In this study, we examined the influence of an external electric field applied in two directions: horizontal ( X -axis) and vertical ( Y -axis) on the electronic and vibrational properties of a field-effect molecular switch, denoted as M. We employed density functional theory and quantum theory of atoms in molecules for this analysis. The current-voltage ( I - V ) characteristic curve of molecular switch system M was computed by applying the Landauer formula. The results showed that the switching mechanism depends on the direction of the electric field. When the electric field is applied along the X -axis and its intensity is around 0.01 au, OFF/ON switching mechanisms occur. By utilizing electronic localization functions and localized-orbital locator topological analysis, we observed significant intramolecular electronic charge transfer "back and forth" in Au-M-Au systems when compared to the isolated system. The noncovalent interaction revealed that the Au-M-Au complex is also stabilized by electrostatic interactions.

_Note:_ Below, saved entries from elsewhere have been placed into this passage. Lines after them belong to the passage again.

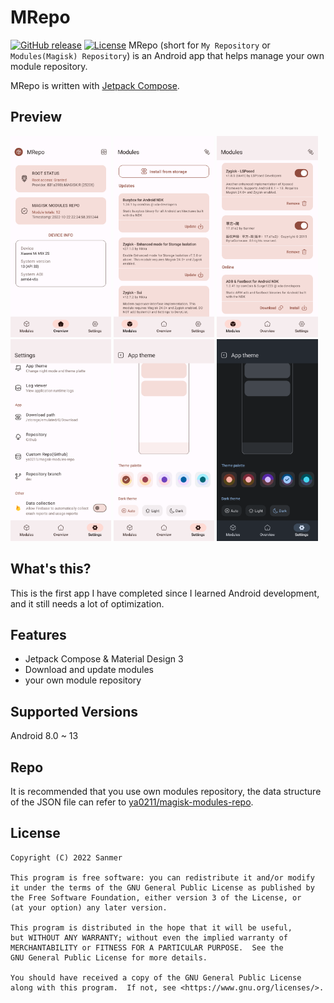 # MRepo
[![GitHub release](https://img.shields.io/github/v/release/ya0211/MRepo)](https://github.com/ya0211/MRepo/releases) [![License](https://img.shields.io/github/license/ya0211/MRepo?color=blue)](LICENSE)
MRepo (short for `My Repository` or `Modules(Magisk) Repository`) is an Android app that helps manage your own module repository.

MRepo is written with [Jetpack Compose](https://developer.android.com/jetpack/compose).

## Preview
<p><img src="app/screenshots/1.png" width="32%" /> <img src="app/screenshots/2.png" width="32%" /> <img src="app/screenshots/3.png" width="32%" />
<img src="app/screenshots/4.png" width="32%" /> <img src="app/screenshots/5.png" width="32%" /> <img src="app/screenshots/6.png" width="32%" /></p>

## What's this?
This is the first app I have completed since I learned Android development, and it still needs a lot of optimization. 

## Features
 - Jetpack Compose & Material Design 3
 - Download and update modules
 - your own module repository

## Supported Versions
Android 8.0 ~ 13

## Repo
It is recommended that you use own modules repository, the data structure of the JSON file can refer to [ya0211/magisk-modules-repo](https://github.com/ya0211/magisk-modules-repo).

## License

    Copyright (C) 2022 Sanmer

    This program is free software: you can redistribute it and/or modify
    it under the terms of the GNU General Public License as published by
    the Free Software Foundation, either version 3 of the License, or
    (at your option) any later version.

    This program is distributed in the hope that it will be useful,
    but WITHOUT ANY WARRANTY; without even the implied warranty of
    MERCHANTABILITY or FITNESS FOR A PARTICULAR PURPOSE.  See the
    GNU General Public License for more details.

    You should have received a copy of the GNU General Public License
    along with this program.  If not, see <https://www.gnu.org/licenses/>.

However, if the electric field is applied along the Y -axis, a switching mechanism (OFF/ON) occurs when the electric field intensity reaches 0.008 au. Additionally, the local electronic phenomenological coefficients ( L elec ) of this field-effect molecular switch were determined by using the Onsager phenomenological approach. It can also be predicted that the molecular electrical conductance ( G ) increases as L elec increases. Finally, the electronic and vibrational properties of the proposed models M and Au-M-Au exhibit a powerful switching mechanism that may potentially be employed in a new generation of electronic devices.